Media & Culture

OpenAI made economic proposals — here’s what DC thinks of them

OpenAI's 13-page policy paper proposes taxing AI job displacement to fund a public safety net.

Deep Dive

OpenAI has entered the policy arena with a 13-page document outlining its vision for managing AI's economic impact. The company proposes taxing corporations that replace workers with AI, using the revenue to fund a public wealth fund, a four-day workweek via "efficiency dividends," and programs to transition workers into "human-centered" roles. The paper aims to shape the political discourse around AI governance with concrete, if ambitious, ideas for a social safety net financed by AI's promised abundance.

However, the proposal's release was critically undermined by a simultaneous 17,000-word New Yorker investigation detailing CEO Sam Altman's history of misleading stakeholders, including lawmakers. The report reinforces a narrative that OpenAI espouses idealistic values but abandons them for financial and political gain. This credibility crisis casts a long shadow over the policy paper, with DC insiders and critics like MIRI's CEO Malo Bourgon questioning if the company will follow through on its promises or if internal advocates will become "disenchanted and leave."
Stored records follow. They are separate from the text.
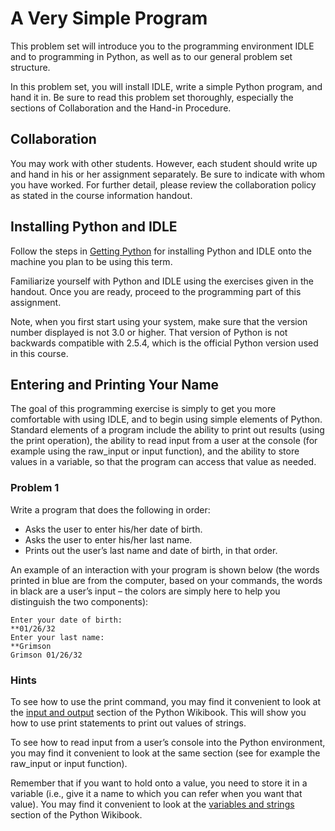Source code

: # A Very Simple Program

This problem set will introduce you to the programming environment IDLE and to programming in Python, as well as to our general problem set structure. 

In this problem set, you will install IDLE, write a simple Python program, and hand it in. Be sure to read this problem set thoroughly, especially the sections of Collaboration and the Hand-in Procedure.

## Collaboration

You may work with other students. However, each student should write up and hand in his or her assignment separately. Be sure to indicate with whom you have worked. For further detail, please review the collaboration policy as stated in the course information handout.

## Installing Python and IDLE

Follow the steps in [Getting Python](http://en.wikibooks.org/wiki/Python_Programming/Getting_Python) for installing Python and IDLE onto the machine you plan to be using this term.

Familiarize yourself with Python and IDLE using the exercises given in the handout. Once you are ready, proceed to the programming part of this assignment.

Note, when you first start using your system, make sure that the version number displayed is not 3.0 or higher. That version of Python is not backwards compatible with 2.5.4, which is the official Python version used in this course.

## Entering and Printing Your Name

The goal of this programming exercise is simply to get you more comfortable with using IDLE, and to begin using simple elements of Python. Standard elements of a program include the ability to print out results (using the print operation), the ability to read input from a user at the console (for example using the raw_input or input function), and the ability to store values in a variable, so that the program can access that value as needed.

### Problem 1

Write a program that does the following in order:

* Asks the user to enter his/her date of birth.
* Asks the user to enter his/her last name.
* Prints out the user’s last name and date of birth, in that order.

An example of an interaction with your program is shown below (the words printed in blue are from the computer, based on your commands, the words in black are a user’s input – the colors are simply here to help you distinguish the two components):

    Enter your date of birth:
    **01/26/32
    Enter your last name:
    **Grimson
    Grimson 01/26/32

### Hints

To see how to use the print command, you may find it convenient to look at the [input and output](http://en.wikibooks.org/wiki/Python_Programming/Input_and_output) section of the Python Wikibook. This will show you how to use print statements to print out values of strings.

To see how to read input from a user’s console into the Python environment, you may find it convenient to look at the same section (see for example the raw_input or input function).

Remember that if you want to hold onto a value, you need to store it in a variable (i.e., give it a name to which you can refer when you want that value). You may find it convenient to look at the [variables and strings](http://en.wikibooks.org/wiki/Python_Programming/Variables_and_Strings) section of the Python Wikibook.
The skepticism is rooted in OpenAI's contradictory track record. While Altman publicly advocated for a federal AI oversight agency in 2023, the company privately worked to suppress legislation containing its own safety proposals. In California, OpenAI was accused of "increasingly cunning, deceptive behavior" to kill a bill it publicly supported and even subpoenaed bill supporters in 2025. Furthermore, Altman pivoted from working with the Biden administration on AI safety to persuading the Trump administration to kill those same initiatives. The core issue for policymakers is whether OpenAI's new economic vision is a genuine commitment or merely a "piece of paper" for political positioning.

Key Points
  • OpenAI's policy paper proposes taxing AI-driven job displacement to fund a public wealth fund and a four-day workweek.
  • The proposals launched alongside a damaging New Yorker exposé on CEO Sam Altman's history of deception toward lawmakers and others.
  • The company has a track record of publicly supporting AI regulation while privately lobbying against it, including in California and with the Trump administration.

Why It Matters

The credibility gap between OpenAI's public policy ideals and its private lobbying actions directly impacts how lawmakers will craft future AI regulation.